Boosted trees have other options that can help alleviate the risk of overfitting. The most obvious one is the learning rate, which discounts the impact of each new tree by \(\eta \in (0,1)\). When the learning rate is high, the algorithm learns too quickly and is prone to sticking close to the training data. When it’s low, the model learns very progressively, which can be efficient if there are sufficiently many trees in the ensemble. Indeed, the learning rate and the number of trees must be chosen synchronously: if both are low, the ensemble will learn nothing and if both are large, it will overfit. The arsenal of boosted tree parameters does not stop there. The penalizations, both of score values and of the number of leaves, are naturally a tool to prevent the model from going too deep in the particularities of the training sample. Finally, constraints of monotonicity like those mentioned in Section 6.4.5 are also an efficient way to impose some structure on the model and force it to detect particular patterns.

Lastly neural networks also have many options aimed at protecting them against overfitting. Just like for boosted trees, some of them are the learning rate and the penalization of weights and biases (via their norm). Constraints, like nonnegative constraints, can also help when the model theoretically requires positive inputs. Finally, dropout is always a direct way to reduce the dimension (number of parameters) of a network.

10.3 The search for good hyperparameters

10.3.1 Methods

Let us assume that there are \(p\) parameters to be defined before a model is run. The simplest way to proceed is to test different values of these parameters and choose the one that yields the best results. There are mainly two ways to perform these tests: independently and sequentially.
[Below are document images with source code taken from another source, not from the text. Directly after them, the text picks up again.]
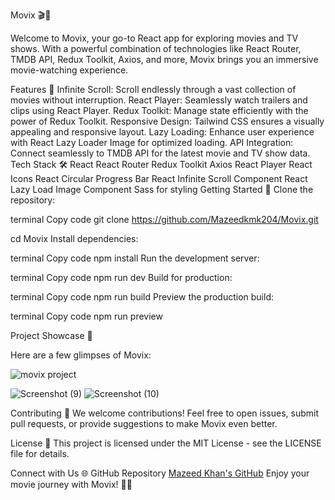 
Movix 🎬🍿

Welcome to Movix, your go-to React app for exploring movies and TV shows.
 With a powerful combination of technologies like React Router, TMDB API, Redux Toolkit, Axios, and more, Movix brings you an immersive movie-watching experience.

Features 🚀
Infinite Scroll: Scroll endlessly through a vast collection of movies without interruption.
React Player: Seamlessly watch trailers and clips using React Player.
Redux Toolkit: Manage state efficiently with the power of Redux Toolkit.
Responsive Design: Tailwind CSS ensures a visually appealing and responsive layout.
Lazy Loading: Enhance user experience with React Lazy Loader Image for optimized loading.
API Integration: Connect seamlessly to TMDB API for the latest movie and TV show data.
Tech Stack 🛠️
React
React Router
Redux Toolkit
Axios
React Player
React Icons
React Circular Progress Bar
React Infinite Scroll Component
React Lazy Load Image Component
Sass for styling
Getting Started 🏁
Clone the repository:

terminal
Copy code
git clone https://github.com/Mazeedkmk204/Movix.git

cd Movix
Install dependencies:

terminal
Copy code
npm install
Run the development server:

terminal
Copy code
npm run dev
Build for production:

terminal
Copy code
npm run build
Preview the production build:

terminal
Copy code
npm run preview

Project Showcase 📸

Here are a few glimpses of Movix:

![movix project](https://github.com/Mazeedkmk204/Movix/assets/151126360/43c6e5c7-36ac-45aa-a996-c38ddacd3986)

![Screenshot (9)](https://github.com/Mazeedkmk204/Movix/assets/151126360/8d5b23c3-4dee-4486-97e0-53fff4f5eb59)
![Screenshot (10)](https://github.com/Mazeedkmk204/Movix/assets/151126360/f983d098-90b9-41ea-b400-7ea85bb9af42)






Contributing 🤝
We welcome contributions! Feel free to open issues, submit pull requests, or provide suggestions to make Movix even better.

License 📝
This project is licensed under the MIT License - see the LICENSE file for details.

Connect with Us 🌐
GitHub Repository
[Mazeed Khan's GitHub](https://github.com/Mazeedkmk204)
Enjoy your movie journey with Movix! 🍿🎉

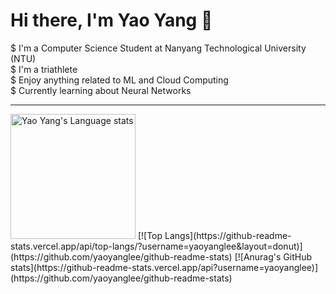# Hi there, I'm Yao Yang 👋

$ I'm a Computer Science Student at Nanyang Technological University (NTU) <br />
$ I'm a triathlete <br />
$ Enjoy anything related to ML and Cloud Computing <br />
$ Currently learning about Neural Networks <br />

-----
<img height=200 width=200 src="https://github-readme-stats-git-master-rstaa-rickstaa.vercel.app/api/top-langs/?username=yaoyanglee&layout=compact&langs_count=10&hide_border=1&role=OWNER,COLLABORATOR&theme=dark#gh-dark-mode-only" alt="Yao Yang's Language stats" />
</a>

<!-->[![Top Langs](https://github-readme-stats.vercel.app/api/top-langs/?username=yaoyanglee&layout=donut)](https://github.com/yaoyanglee/github-readme-stats)
[![Anurag's GitHub stats](https://github-readme-stats.vercel.app/api?username=yaoyanglee)](https://github.com/yaoyanglee/github-readme-stats)
<!--
**yaoyanglee/yaoyanglee** is a ✨ _special_ ✨ repository because its `README.md` (this file) appears on your GitHub profile.

Here are some ideas to get you started:

- 🔭 I’m currently working on ...
- 🌱 I’m currently learning ...
- 👯 I’m looking to collaborate on ...
- 🤔 I’m looking for help with ...
- 💬 Ask me about ...
- 📫 How to reach me: ...
- 😄 Pronouns: ...
- ⚡ Fun fact: ...
-->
Independent tests are easy and come in two families: grid (deterministic) search and random exploration. The advantage of a deterministic approach is that it covers the space uniformly and makes sure that no corners are omitted. The drawback is the computation time. Indeed, for each parameter, it seems reasonable to test at least five values, which makes \(5^p\) combinations. If \(p\) is small (smaller than 3), this is manageable when the backtests are not too lengthy. When \(p\) is large, the number of combinations may become prohibitive. This is when random exploration can be useful because in this case, the user specifies the number of tests upfront and the parameters are drawn randomly (usually uniformly over a given range for each parameter). The flaw in random search is that some areas in the parameter space may not be covered, which can be problematic if the best choice is located there. It is nonetheless shown in Bergstra and Bengio (2012) that random exploration is preferable to grid search.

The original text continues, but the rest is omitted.